* _Work to be completed_
Please write out all of the entries beneath this line exactly, skipping the pictures.

* _Stored data entries_
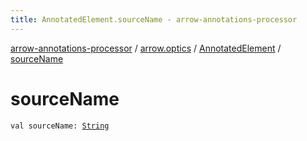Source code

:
 ```yaml
---
title: AnnotatedElement.sourceName - arrow-annotations-processor
---
```


[arrow-annotations-processor](../../index.html) / [arrow.optics](../index.html) / [AnnotatedElement](index.html) / [sourceName](./source-name.html)

# sourceName

`val sourceName: `[`String`](https://kotlinlang.org/api/latest/jvm/stdlib/kotlin/-string/index.html)
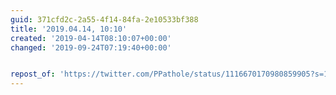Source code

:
 ```yaml
---
guid: 371cfd2c-2a55-4f14-84fa-2e10533bf388
title: '2019.04.14, 10:10'
created: '2019-04-14T08:10:07+00:00'
changed: '2019-09-24T07:19:40+00:00'


repost_of: 'https://twitter.com/PPathole/status/1116670170980859905?s=19'
---
```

* _Reply_
Source code

:
 ```yaml
---
title: AnnotatedElement.sourceName - arrow-annotations-processor
---
```


[arrow-annotations-processor](../../index.html) / [arrow.optics](../index.html) / [AnnotatedElement](index.html) / [sourceName](./source-name.html)

# sourceName

`val sourceName: `[`String`](https://kotlinlang.org/api/latest/jvm/stdlib/kotlin/-string/index.html)
Source code

:
 ```yaml
---
guid: 371cfd2c-2a55-4f14-84fa-2e10533bf388
title: '2019.04.14, 10:10'
created: '2019-04-14T08:10:07+00:00'
changed: '2019-09-24T07:19:40+00:00'


repost_of: 'https://twitter.com/PPathole/status/1116670170980859905?s=19'
---
```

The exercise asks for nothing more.